Le Jura comme rempart

L’élément déterminant ici est la position du centre de l’anticyclone : il n’est jamais passé au nord de la Suisse, et donc l’humidité des basses couches de l’atmosphère n’a jamais été ramenée sur le Plateau dans un courant de bise, même faible, qui tend à piéger cette humidité entre le Jura et les Alpes.

Au contraire, ces derniers jours, l’anticyclone est resté à l’ouest et au sud de la Suisse, où un faible courant d’ouest s’est maintenu. Et ainsi le rôle du Jura se trouve inversé : au lieu de contenir le stratus sur le Plateau suisse, il protège ce dernier des nuages bas arrivant par l’ouest.

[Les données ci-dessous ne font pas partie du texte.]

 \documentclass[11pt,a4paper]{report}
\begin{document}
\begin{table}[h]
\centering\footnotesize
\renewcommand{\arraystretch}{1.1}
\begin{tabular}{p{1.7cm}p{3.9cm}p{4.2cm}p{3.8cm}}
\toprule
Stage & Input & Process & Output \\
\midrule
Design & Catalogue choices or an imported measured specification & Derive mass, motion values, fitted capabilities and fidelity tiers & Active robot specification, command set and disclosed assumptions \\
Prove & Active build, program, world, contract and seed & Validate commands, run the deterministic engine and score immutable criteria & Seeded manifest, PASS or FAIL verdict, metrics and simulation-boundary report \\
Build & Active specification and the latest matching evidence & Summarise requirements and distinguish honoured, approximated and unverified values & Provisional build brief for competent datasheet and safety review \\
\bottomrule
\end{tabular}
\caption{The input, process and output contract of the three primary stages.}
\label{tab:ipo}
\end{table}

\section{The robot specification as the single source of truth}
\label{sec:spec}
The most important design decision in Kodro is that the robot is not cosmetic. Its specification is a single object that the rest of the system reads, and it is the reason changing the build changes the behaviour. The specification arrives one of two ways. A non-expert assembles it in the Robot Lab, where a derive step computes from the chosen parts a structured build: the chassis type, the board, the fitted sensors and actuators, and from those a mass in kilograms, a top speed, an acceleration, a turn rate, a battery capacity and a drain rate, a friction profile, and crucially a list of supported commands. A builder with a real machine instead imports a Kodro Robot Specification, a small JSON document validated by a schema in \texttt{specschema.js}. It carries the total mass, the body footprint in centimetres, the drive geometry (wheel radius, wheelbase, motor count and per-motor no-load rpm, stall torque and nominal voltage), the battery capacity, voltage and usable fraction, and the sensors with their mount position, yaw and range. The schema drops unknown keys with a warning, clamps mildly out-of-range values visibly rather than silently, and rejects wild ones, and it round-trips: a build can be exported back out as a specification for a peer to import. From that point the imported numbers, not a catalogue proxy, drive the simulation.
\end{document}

Certains des nuages bas, dont la limite supérieure se trouvait généralement vers 700-800 m, ont tout de même réussi à s’infiltrer tout au nord (cf Fig 2), apportant de l’humidité et donc des conditions un peu différentes sur le Plateau alémanique, comme le rapporte le blog de lundi de nos collègues de Zurich.

En revanche, l’ouest du Plateau a été parfaitement protégé par les montagnes entourant le bassin genevois. Malgré un léger vent de secteur ouest, les nappes de stratus recouvrant Annecy et Bellegarde n’ont pas pu passer la barrière du Vuache et du Mont Sion. Avec une inversion de température plus basse sur le bassin lémanique, la couche d’air humide et relativement froide s’est retrouvée face à une masse d’air plus sèche et plus chaude, donc moins dense : c’est pourquoi les nuages semblent plonger vers le sol en passant cette barrière, et enfin s’évaporent.

Pas de stratus, mais des brouillards

Le Plateau suisse, ou au moins sa partie romande, a dont été largement protégé du stratus. En revanche, des nappes de brouillard d’étendue variable s’y sont formées, et ont parfois résisté plusieurs jours.

Le lieu de leur formation et de leur persistance a parfois été surprenant. Ainsi la région de Fribourg, le Jorat ou encore la Broye ont été passablement épargnées, au contraire de l’est lémanique.

Nous ne percerons pas aujourd’hui tous les secrets du brouillard, ni pour ce qui est de le prévoir (comme nous vous l'expliquions vendredi dernier), ni même pour ce qui est de comprendre rétrospectivement pourquoi il s’est formé ici plutôt que là. Mais nous pouvons essayer de lancer quelques hypothèses plausibles.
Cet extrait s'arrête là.